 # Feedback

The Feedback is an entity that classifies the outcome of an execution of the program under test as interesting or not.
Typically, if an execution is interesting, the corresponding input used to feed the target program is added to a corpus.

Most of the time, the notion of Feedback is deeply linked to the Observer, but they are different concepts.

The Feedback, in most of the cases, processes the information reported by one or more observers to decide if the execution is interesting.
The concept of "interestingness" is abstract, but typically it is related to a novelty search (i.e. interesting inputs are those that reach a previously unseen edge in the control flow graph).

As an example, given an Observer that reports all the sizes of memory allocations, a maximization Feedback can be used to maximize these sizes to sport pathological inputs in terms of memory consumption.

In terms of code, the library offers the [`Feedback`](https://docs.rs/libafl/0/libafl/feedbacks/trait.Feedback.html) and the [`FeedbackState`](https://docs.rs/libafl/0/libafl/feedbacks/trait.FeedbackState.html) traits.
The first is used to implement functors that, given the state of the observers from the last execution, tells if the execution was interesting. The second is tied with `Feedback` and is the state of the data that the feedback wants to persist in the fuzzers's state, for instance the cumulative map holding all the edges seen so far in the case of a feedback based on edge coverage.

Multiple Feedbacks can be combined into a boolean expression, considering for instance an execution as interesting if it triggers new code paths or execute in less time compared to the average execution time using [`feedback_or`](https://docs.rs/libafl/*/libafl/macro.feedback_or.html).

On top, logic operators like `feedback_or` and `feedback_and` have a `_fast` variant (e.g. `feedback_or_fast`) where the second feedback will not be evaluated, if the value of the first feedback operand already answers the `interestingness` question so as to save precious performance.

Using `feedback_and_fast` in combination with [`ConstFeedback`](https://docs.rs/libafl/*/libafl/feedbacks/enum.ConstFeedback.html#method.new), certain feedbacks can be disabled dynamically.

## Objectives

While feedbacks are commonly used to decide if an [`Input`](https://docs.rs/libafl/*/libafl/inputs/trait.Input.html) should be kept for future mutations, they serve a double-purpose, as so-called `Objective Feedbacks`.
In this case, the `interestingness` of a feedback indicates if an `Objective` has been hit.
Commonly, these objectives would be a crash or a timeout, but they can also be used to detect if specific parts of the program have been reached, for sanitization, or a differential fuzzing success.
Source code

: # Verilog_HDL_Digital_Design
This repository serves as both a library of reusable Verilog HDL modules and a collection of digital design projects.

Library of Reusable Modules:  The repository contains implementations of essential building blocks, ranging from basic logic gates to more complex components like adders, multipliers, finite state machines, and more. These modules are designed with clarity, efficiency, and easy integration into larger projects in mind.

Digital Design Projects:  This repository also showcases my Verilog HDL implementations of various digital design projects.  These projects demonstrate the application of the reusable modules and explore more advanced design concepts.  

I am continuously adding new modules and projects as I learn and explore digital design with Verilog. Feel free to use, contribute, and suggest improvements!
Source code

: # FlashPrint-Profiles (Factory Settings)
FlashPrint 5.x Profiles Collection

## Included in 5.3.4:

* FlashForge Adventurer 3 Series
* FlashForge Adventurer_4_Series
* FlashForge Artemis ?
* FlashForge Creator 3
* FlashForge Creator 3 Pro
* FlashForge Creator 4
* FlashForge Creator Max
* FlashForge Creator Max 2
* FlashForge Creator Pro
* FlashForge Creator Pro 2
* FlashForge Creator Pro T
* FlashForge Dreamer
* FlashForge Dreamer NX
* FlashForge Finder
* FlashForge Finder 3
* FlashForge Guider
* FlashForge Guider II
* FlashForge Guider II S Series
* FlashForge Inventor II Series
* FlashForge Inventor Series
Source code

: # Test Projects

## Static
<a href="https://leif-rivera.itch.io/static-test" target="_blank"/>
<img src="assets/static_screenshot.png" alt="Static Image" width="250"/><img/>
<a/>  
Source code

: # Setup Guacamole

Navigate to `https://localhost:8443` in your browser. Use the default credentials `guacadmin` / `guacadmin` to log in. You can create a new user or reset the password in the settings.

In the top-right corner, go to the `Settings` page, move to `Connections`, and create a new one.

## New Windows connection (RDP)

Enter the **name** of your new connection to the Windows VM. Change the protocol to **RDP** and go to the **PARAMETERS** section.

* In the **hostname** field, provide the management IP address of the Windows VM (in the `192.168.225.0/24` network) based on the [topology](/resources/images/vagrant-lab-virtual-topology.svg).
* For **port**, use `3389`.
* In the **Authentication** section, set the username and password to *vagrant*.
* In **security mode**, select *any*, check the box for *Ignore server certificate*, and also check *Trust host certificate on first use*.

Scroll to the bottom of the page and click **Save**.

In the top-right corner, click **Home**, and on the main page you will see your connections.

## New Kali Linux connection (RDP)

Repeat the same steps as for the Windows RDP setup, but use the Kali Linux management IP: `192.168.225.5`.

___

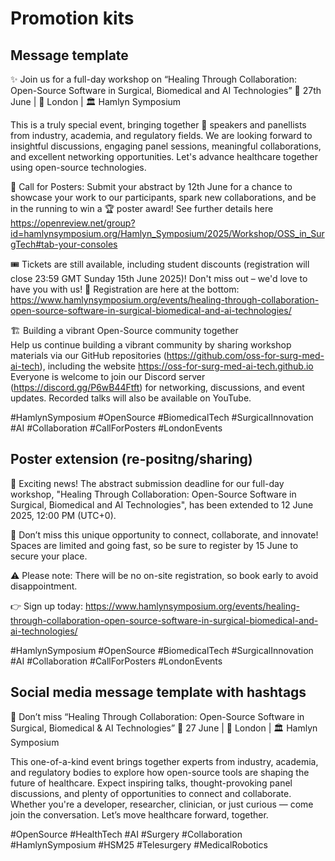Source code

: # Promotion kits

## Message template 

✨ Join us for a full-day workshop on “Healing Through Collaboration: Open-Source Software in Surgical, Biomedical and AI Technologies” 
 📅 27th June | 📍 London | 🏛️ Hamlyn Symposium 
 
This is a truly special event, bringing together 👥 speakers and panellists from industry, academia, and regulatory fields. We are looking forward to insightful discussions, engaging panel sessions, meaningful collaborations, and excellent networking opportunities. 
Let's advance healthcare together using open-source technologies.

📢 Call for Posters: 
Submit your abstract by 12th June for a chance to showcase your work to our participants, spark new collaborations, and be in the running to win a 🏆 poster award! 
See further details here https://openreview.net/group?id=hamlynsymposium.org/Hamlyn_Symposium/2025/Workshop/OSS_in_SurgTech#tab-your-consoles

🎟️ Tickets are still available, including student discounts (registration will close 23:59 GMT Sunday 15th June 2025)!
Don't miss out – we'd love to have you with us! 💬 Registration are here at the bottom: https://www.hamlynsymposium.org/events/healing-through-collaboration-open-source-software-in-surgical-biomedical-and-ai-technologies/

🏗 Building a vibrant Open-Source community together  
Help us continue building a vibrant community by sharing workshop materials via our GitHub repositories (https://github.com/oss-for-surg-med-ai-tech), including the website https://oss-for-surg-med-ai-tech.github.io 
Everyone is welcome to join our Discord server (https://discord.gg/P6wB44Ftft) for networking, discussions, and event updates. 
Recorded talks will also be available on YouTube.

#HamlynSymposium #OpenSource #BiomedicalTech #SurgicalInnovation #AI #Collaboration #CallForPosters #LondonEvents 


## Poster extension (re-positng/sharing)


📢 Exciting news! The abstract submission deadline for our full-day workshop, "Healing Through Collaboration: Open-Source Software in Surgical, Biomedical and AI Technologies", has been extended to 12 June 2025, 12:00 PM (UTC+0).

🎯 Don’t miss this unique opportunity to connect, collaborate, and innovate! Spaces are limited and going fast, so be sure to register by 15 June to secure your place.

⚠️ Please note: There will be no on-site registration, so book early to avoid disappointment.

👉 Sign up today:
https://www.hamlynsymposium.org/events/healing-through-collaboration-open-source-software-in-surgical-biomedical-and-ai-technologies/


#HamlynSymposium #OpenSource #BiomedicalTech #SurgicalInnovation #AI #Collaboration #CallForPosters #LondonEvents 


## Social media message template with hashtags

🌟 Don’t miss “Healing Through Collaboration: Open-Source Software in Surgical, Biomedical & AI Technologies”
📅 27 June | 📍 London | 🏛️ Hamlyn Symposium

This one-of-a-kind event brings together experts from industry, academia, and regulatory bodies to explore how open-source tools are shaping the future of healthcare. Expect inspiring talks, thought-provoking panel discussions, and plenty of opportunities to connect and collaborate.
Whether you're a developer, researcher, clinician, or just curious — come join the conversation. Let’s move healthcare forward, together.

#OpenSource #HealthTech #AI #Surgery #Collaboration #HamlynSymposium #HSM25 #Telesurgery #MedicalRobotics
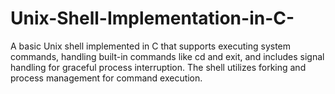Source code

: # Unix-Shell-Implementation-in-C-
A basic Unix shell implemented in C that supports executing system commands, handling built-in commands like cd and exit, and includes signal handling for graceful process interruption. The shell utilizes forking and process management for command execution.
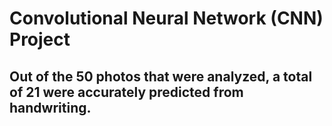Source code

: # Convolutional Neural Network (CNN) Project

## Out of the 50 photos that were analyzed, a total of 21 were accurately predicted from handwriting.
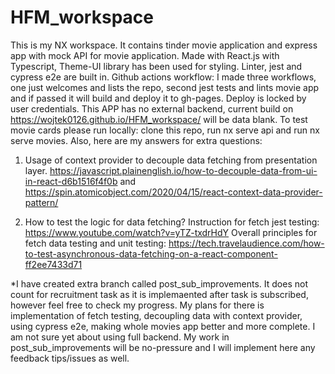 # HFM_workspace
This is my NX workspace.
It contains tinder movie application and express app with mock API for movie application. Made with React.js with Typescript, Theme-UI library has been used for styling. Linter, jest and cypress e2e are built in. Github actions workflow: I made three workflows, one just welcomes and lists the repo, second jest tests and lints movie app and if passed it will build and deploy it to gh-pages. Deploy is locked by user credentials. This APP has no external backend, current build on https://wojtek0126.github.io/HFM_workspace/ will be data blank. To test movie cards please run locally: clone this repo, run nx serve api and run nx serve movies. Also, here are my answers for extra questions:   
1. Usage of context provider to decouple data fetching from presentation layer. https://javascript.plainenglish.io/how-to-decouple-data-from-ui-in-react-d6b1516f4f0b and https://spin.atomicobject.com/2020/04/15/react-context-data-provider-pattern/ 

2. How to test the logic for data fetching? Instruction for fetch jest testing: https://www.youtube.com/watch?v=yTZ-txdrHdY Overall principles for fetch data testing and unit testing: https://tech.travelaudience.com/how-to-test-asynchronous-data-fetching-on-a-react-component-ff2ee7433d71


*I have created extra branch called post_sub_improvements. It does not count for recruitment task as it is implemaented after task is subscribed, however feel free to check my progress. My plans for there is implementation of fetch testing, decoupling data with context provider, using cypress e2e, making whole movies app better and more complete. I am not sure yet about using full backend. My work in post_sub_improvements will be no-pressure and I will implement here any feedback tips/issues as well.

___

Read the listing. Report every line that includes the word "vibrant".

— Solution for this task —
🏗 Building a vibrant Open-Source community together  
Help us continue building a vibrant community by sharing workshop materials via our GitHub repositories (https://github.com/oss-for-surg-med-ai-tech), including the website https://oss-for-surg-med-ai-tech.github.io 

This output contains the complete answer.